BRIEF
Take each line from the entries that holds "clearfix" and copy it out.

SOURCE RECORDS START

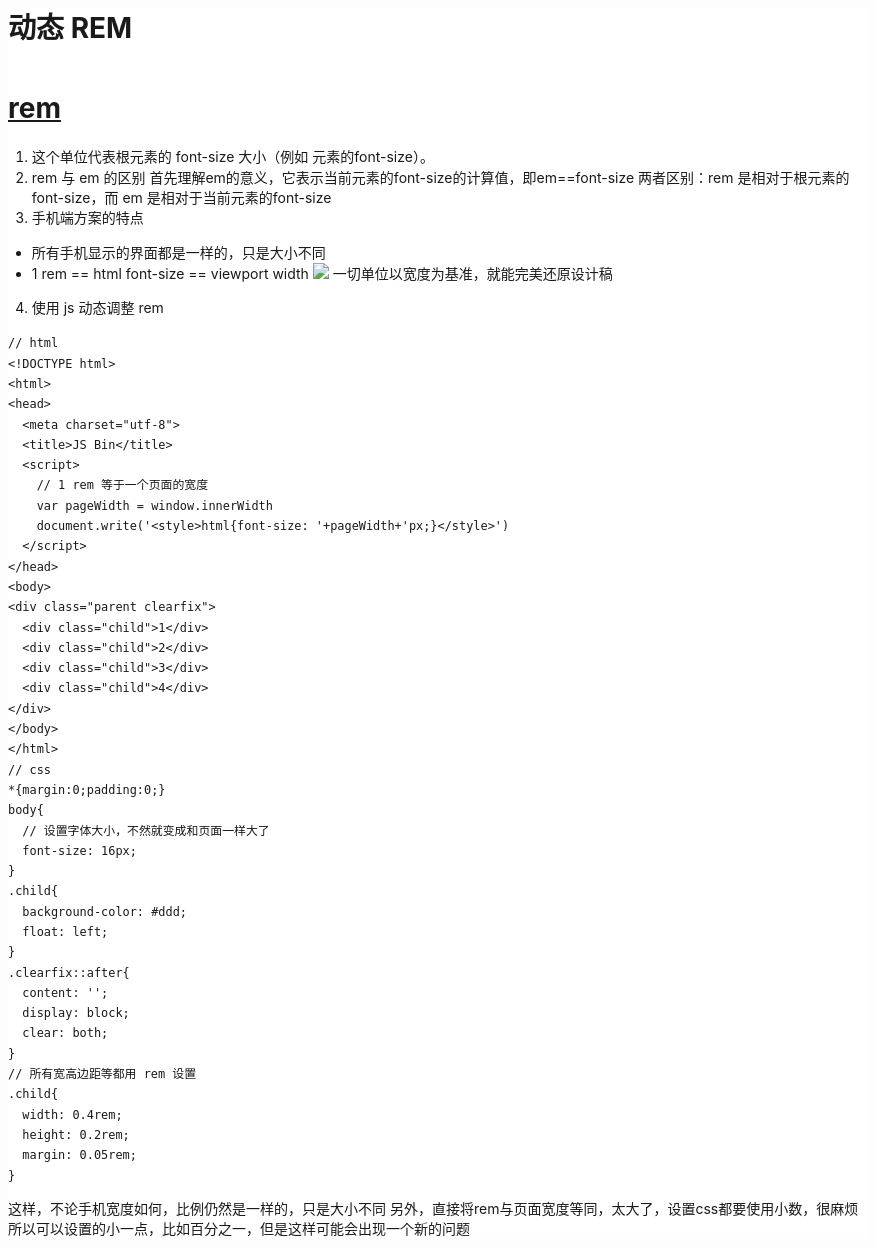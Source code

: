 # 动态 REM
# [rem](https://developer.mozilla.org/zh-CN/docs/Web/CSS/length)
1. 这个单位代表根元素的 font-size 大小（例如 <html> 元素的font-size）。
2. rem 与 em 的区别
  首先理解em的意义，它表示当前元素的font-size的计算值，即em==font-size
  两者区别：rem 是相对于根元素的 font-size，而 em 是相对于当前元素的font-size
3. 手机端方案的特点
  - 所有手机显示的界面都是一样的，只是大小不同
  - 1 rem == html font-size == viewport width
  ![](http://upload-images.jianshu.io/upload_images/9047034-55cb3c7ed029cdb0.png?imageMogr2/auto-orient/strip%7CimageView2/2/w/1240)
  一切单位以宽度为基准，就能完美还原设计稿
4. 使用 js 动态调整 rem
  ```
  // html
  <!DOCTYPE html>
  <html>
  <head>
    <meta charset="utf-8">
    <title>JS Bin</title>
    <script>
      // 1 rem 等于一个页面的宽度
      var pageWidth = window.innerWidth
      document.write('<style>html{font-size: '+pageWidth+'px;}</style>')
    </script>
  </head>
  <body>
  <div class="parent clearfix">
    <div class="child">1</div>
    <div class="child">2</div>
    <div class="child">3</div>
    <div class="child">4</div>
  </div>
  </body>
  </html>
  // css
  *{margin:0;padding:0;}
  body{
    // 设置字体大小，不然就变成和页面一样大了
    font-size: 16px;
  }
  .child{
    background-color: #ddd;
    float: left;
  }
  .clearfix::after{
    content: '';
    display: block;
    clear: both;
  }
  // 所有宽高边距等都用 rem 设置
  .child{
    width: 0.4rem;
    height: 0.2rem;
    margin: 0.05rem;
  }
  ```
  这样，不论手机宽度如何，比例仍然是一样的，只是大小不同
  另外，直接将rem与页面宽度等同，太大了，设置css都要使用小数，很麻烦
  所以可以设置的小一点，比如百分之一，但是这样可能会出现一个新的问题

SOURCE RECORDS END

TASK RESULT
  <div class="parent clearfix">
  .clearfix::after{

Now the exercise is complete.